---- DATA SUPPLIED

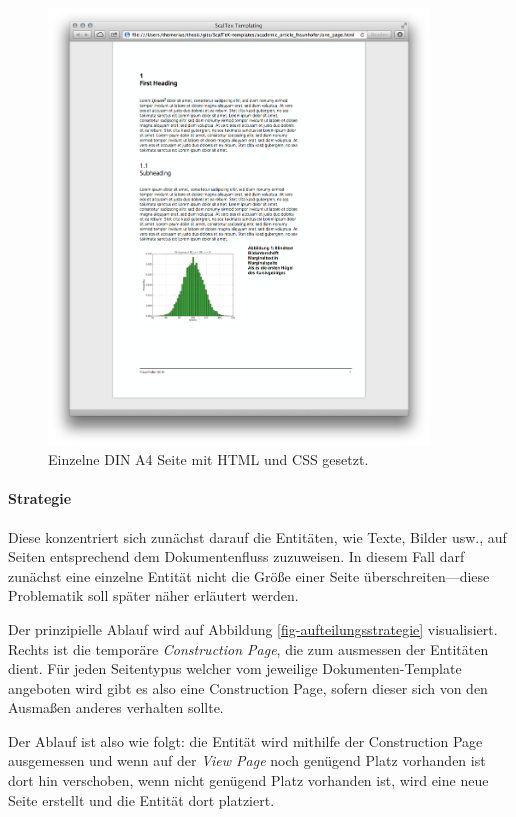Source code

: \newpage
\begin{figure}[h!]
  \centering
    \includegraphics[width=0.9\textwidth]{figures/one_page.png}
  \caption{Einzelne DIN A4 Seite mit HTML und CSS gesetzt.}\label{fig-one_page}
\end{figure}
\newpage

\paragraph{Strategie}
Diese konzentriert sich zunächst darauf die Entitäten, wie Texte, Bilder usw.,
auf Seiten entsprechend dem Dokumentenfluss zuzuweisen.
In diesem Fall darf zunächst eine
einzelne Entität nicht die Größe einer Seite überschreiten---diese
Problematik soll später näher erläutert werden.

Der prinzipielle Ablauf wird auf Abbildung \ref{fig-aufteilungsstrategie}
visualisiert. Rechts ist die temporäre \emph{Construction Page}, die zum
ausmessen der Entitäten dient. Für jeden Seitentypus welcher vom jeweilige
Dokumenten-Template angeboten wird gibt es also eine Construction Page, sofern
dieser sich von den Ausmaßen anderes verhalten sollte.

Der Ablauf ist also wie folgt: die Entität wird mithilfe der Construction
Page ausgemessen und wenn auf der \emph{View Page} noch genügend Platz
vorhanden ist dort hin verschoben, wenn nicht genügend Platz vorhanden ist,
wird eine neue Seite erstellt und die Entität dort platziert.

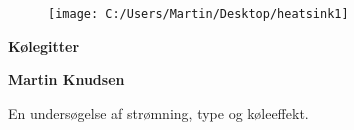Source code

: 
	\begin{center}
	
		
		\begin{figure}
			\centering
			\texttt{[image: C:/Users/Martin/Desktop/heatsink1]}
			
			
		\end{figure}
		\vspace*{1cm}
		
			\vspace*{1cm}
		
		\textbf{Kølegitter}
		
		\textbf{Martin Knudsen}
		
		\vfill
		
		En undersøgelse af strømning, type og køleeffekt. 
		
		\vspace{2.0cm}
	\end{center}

--------
---- DATA SUPPLIED

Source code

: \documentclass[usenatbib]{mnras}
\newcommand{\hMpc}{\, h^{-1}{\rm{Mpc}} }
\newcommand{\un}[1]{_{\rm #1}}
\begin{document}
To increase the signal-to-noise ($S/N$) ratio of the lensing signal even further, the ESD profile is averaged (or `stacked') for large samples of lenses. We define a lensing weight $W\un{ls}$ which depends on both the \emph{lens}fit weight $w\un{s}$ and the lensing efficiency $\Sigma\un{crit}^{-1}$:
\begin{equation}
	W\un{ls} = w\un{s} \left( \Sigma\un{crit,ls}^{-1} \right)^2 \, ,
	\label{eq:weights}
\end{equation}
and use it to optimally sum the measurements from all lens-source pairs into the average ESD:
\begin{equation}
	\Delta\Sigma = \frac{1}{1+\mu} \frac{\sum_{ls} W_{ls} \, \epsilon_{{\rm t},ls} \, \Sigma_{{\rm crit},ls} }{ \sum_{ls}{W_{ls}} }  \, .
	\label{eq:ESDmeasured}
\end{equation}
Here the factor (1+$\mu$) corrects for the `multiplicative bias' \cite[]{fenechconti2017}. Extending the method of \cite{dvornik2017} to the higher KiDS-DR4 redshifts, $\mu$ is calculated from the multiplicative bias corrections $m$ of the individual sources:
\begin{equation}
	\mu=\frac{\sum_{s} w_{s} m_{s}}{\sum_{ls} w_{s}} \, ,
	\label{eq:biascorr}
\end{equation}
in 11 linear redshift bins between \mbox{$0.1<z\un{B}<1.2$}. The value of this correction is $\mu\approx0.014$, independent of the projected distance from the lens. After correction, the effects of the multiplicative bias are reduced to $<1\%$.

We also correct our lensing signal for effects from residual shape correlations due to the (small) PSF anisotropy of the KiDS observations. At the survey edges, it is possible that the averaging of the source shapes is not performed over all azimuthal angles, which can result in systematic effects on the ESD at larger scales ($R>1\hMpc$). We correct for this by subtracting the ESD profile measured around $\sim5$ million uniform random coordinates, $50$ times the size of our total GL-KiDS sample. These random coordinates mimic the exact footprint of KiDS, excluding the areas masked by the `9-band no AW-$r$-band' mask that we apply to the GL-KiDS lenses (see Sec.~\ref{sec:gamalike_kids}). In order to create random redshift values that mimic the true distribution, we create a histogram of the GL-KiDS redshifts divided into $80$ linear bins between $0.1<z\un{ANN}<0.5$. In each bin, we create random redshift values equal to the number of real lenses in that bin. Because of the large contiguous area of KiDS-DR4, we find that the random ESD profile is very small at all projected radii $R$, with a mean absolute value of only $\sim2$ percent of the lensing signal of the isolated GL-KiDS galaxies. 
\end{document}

--------

TASK ITEM:
Report each line in the preceding entries that holds the string "Ablauf".

RESPONSE AREA:
Der prinzipielle Ablauf wird auf Abbildung \ref{fig-aufteilungsstrategie}
Der Ablauf ist also wie folgt: die Entität wird mithilfe der Construction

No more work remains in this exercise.